I haven't done any trouble-shooting yet, so please report any problems. We can try to refine the steps to produce a working guide.

I finally got to a point of being ready to use this part of the process, and the guide in its current form is quite straightforward. I haven't tested the burned copy yet, but test playback on my editing machine looks fine. (The only non-PC based DVD player I have is a PS3, and while I know that happily plays burned DVDs I don't know what it'll do with an NTSC disc, so I'll try it and see what happens).

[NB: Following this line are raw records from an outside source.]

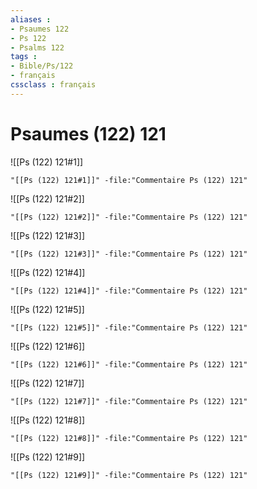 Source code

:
 ```yaml
---
aliases : 
- Psaumes 122
- Ps 122
- Psalms 122
tags : 
- Bible/Ps/122
- français
cssclass : français
---
```


# Psaumes (122) 121

![[Ps (122) 121#1]]

```query
"[[Ps (122) 121#1]]" -file:"Commentaire Ps (122) 121"
```

![[Ps (122) 121#2]]

```query
"[[Ps (122) 121#2]]" -file:"Commentaire Ps (122) 121"
```

![[Ps (122) 121#3]]

```query
"[[Ps (122) 121#3]]" -file:"Commentaire Ps (122) 121"
```

![[Ps (122) 121#4]]

```query
"[[Ps (122) 121#4]]" -file:"Commentaire Ps (122) 121"
```

![[Ps (122) 121#5]]

```query
"[[Ps (122) 121#5]]" -file:"Commentaire Ps (122) 121"
```

![[Ps (122) 121#6]]

```query
"[[Ps (122) 121#6]]" -file:"Commentaire Ps (122) 121"
```

![[Ps (122) 121#7]]

```query
"[[Ps (122) 121#7]]" -file:"Commentaire Ps (122) 121"
```

![[Ps (122) 121#8]]

```query
"[[Ps (122) 121#8]]" -file:"Commentaire Ps (122) 121"
```

![[Ps (122) 121#9]]

```query
"[[Ps (122) 121#9]]" -file:"Commentaire Ps (122) 121"
```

A couple of things that I thought would be worth noting:
1) If, for some reason, you end up with an audio file (either WAV or AC3) at 44.1KHz rather than 48KHz, Muxman will not accept it, but the error message will not give any useful indication as to why. In my case I reopened the source in Audacity, changed the Project Frequency from 44100Hz to 48000Hz (bottom left corner), then re-exported the AC3 file and that was enough to resolve the problem. (In case you're wondering, this was for an extra rather than the main feature).
2) For DVDs with menus/multiple features, it appears the following is also required:
  • Repeat the step with Muxman for each feature, putting the output from each iteration into its own subdirectory.
  • In VOBBlanker, find the VTS file in the TitleSet section that contains the menus. Select it, then click "Menu" on the right.
  • A new window opens. In the "Language Units" section at the top, select the listing under "English". Click "Keep all" at the right, then click OK at the bottom.
  • If your menu has an introduction video, it will be listed in the "PGCs in Selected TitleSet". Highlight the PGC and click "Replace", then replace it with the VTS_01_0.IFO file you've created for this video.
  • For each feature, follow the steps to replace the PGC with the remuxed IFO.